==== Dataset ====
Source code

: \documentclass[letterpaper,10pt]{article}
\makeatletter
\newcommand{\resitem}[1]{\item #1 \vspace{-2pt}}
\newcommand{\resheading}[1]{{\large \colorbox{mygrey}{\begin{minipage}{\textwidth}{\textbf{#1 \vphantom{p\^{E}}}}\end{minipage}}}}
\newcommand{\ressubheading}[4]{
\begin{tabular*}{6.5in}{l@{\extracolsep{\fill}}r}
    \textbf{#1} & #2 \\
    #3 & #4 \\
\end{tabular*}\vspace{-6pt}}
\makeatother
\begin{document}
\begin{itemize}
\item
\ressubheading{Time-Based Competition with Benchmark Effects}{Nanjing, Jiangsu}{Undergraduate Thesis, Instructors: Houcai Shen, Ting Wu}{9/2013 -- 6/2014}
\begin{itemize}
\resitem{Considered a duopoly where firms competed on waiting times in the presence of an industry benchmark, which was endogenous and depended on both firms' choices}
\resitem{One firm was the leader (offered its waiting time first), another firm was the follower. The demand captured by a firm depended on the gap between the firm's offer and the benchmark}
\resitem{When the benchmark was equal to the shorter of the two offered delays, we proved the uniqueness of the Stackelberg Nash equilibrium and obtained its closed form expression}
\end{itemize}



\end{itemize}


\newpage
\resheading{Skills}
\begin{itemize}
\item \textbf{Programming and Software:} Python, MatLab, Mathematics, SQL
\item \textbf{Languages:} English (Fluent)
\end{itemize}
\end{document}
====
■ Problem details ■
Only the lines from the one containing "MatLab, Mathematics, SQL" through the final line of the records above should be printed, exactly as they stand.

■ Answer section ■
\item \textbf{Programming and Software:} Python, MatLab, Mathematics, SQL
\item \textbf{Languages:} English (Fluent)
\end{itemize}
\end{document}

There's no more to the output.